In others, you won't know what the problem is but you will know what the solution looks like. In that second set of projects you have to do agile, so you form teams of people who want to do agile to solve those problems. That is our typical advice and we find that it's very effective. From there, you let it grow organically. DevOps is the same.

Q: What do you think is the first and foremost thing an IT manager should consider when implementing a DevOps/agile system?

The first thing to think about is that you can't make everything DevOps tomorrow. Identify the projects that are most non-linear. This is where we start talking about things like 'the lean start-up' where you are doing experiments to figure out what the problem is.

All companies have these areas, so take the most extreme ones and attempt to do these things there.

The other thing we want them to think about is the business side, because you have to do this in partnership with the business. This is another big cultural challenge for a lot of organisations. Just like you pick the developers with the right mind-set - maybe over skill-set - because it is more important that they be agile-oriented rather than that they have worked with this piece of software before. It is the same thing on the business side. You have to pick those projects where the business understands that they have to work with IT differently to get what they need.

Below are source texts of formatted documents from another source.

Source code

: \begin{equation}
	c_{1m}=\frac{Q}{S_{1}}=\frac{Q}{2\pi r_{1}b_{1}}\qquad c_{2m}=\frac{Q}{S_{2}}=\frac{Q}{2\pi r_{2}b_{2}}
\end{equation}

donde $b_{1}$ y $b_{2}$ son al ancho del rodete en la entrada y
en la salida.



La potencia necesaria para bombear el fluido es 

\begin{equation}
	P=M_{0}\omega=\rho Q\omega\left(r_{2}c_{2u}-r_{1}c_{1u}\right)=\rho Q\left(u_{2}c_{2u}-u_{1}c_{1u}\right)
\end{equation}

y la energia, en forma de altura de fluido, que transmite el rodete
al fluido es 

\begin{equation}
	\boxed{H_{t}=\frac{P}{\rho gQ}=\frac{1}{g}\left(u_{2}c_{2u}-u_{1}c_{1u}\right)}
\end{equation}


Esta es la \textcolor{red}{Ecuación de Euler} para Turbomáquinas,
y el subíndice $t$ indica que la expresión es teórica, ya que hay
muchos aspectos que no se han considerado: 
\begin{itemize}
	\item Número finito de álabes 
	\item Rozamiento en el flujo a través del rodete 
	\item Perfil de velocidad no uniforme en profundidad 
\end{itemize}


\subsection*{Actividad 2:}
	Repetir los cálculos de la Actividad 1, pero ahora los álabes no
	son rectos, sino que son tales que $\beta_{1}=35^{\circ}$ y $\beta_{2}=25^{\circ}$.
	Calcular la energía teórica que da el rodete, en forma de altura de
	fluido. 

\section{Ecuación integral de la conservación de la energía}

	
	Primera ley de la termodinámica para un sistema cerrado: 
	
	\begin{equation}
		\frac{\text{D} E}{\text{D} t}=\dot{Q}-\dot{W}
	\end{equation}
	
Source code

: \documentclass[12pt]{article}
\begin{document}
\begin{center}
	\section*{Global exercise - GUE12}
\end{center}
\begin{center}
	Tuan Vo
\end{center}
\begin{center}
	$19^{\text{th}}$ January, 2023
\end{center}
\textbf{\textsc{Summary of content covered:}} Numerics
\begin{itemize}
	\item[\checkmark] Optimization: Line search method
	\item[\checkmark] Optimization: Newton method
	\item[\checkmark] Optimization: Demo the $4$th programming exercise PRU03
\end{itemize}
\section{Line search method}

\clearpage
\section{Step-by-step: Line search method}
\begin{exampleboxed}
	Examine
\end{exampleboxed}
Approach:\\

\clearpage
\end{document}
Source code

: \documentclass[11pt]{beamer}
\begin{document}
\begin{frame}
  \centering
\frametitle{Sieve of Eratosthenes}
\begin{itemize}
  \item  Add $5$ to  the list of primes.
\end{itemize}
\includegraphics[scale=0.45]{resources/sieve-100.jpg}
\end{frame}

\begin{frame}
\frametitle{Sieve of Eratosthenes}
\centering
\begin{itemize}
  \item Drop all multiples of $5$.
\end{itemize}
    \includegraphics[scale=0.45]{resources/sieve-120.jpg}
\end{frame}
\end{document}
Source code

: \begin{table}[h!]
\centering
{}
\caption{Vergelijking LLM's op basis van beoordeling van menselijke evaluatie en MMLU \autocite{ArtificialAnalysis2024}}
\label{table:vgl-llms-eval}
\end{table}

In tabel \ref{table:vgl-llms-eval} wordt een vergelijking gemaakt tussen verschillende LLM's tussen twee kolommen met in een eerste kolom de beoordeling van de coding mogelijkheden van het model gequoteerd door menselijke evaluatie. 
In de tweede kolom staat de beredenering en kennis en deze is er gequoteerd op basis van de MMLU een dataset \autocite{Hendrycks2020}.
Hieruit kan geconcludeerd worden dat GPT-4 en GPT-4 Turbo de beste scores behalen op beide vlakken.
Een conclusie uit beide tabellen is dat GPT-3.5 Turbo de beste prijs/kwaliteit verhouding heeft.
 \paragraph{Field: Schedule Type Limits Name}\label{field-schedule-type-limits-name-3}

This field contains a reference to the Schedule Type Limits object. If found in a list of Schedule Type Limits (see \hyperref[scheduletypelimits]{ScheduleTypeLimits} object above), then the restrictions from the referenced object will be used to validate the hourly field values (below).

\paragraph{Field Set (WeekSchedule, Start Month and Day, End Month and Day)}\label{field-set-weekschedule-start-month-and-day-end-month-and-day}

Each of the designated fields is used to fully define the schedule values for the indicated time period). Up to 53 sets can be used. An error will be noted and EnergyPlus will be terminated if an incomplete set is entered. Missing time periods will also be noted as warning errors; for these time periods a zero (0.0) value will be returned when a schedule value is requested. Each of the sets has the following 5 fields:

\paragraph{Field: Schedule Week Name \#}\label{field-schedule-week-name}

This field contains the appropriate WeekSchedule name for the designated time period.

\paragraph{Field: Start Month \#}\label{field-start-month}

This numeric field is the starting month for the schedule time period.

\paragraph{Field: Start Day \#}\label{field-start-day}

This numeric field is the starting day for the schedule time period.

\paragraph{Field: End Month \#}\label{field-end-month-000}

The other thing I encourage people with is: don't come up with a roadmap where you are going to be eight percent agile by this date and 10 percent by another date and 25 percent by the end of next year and then we are going to be 75 percent agile. Don't think that because, it's not going to happen that way.

You have to be organic. It is going to be used in pockets and suddenly the mindset of the business with change. People will say, 'Hey, this works better' - and suddenly everybody wants their project to be agile.

Q: What does Gartner predict for agile and DevOps?

My first prediction is that agile becomes the majority way to do software development by 2018. The other is directly related to The Phoenix Project, and it says that by 2020 we are going to look back and say that what IT is going through is exactly what manufacturing went through in the '80s. The adoption of lean and what Toyota went through is exactly what DevOps means to IT. It is going to be just as much of a transformation for it.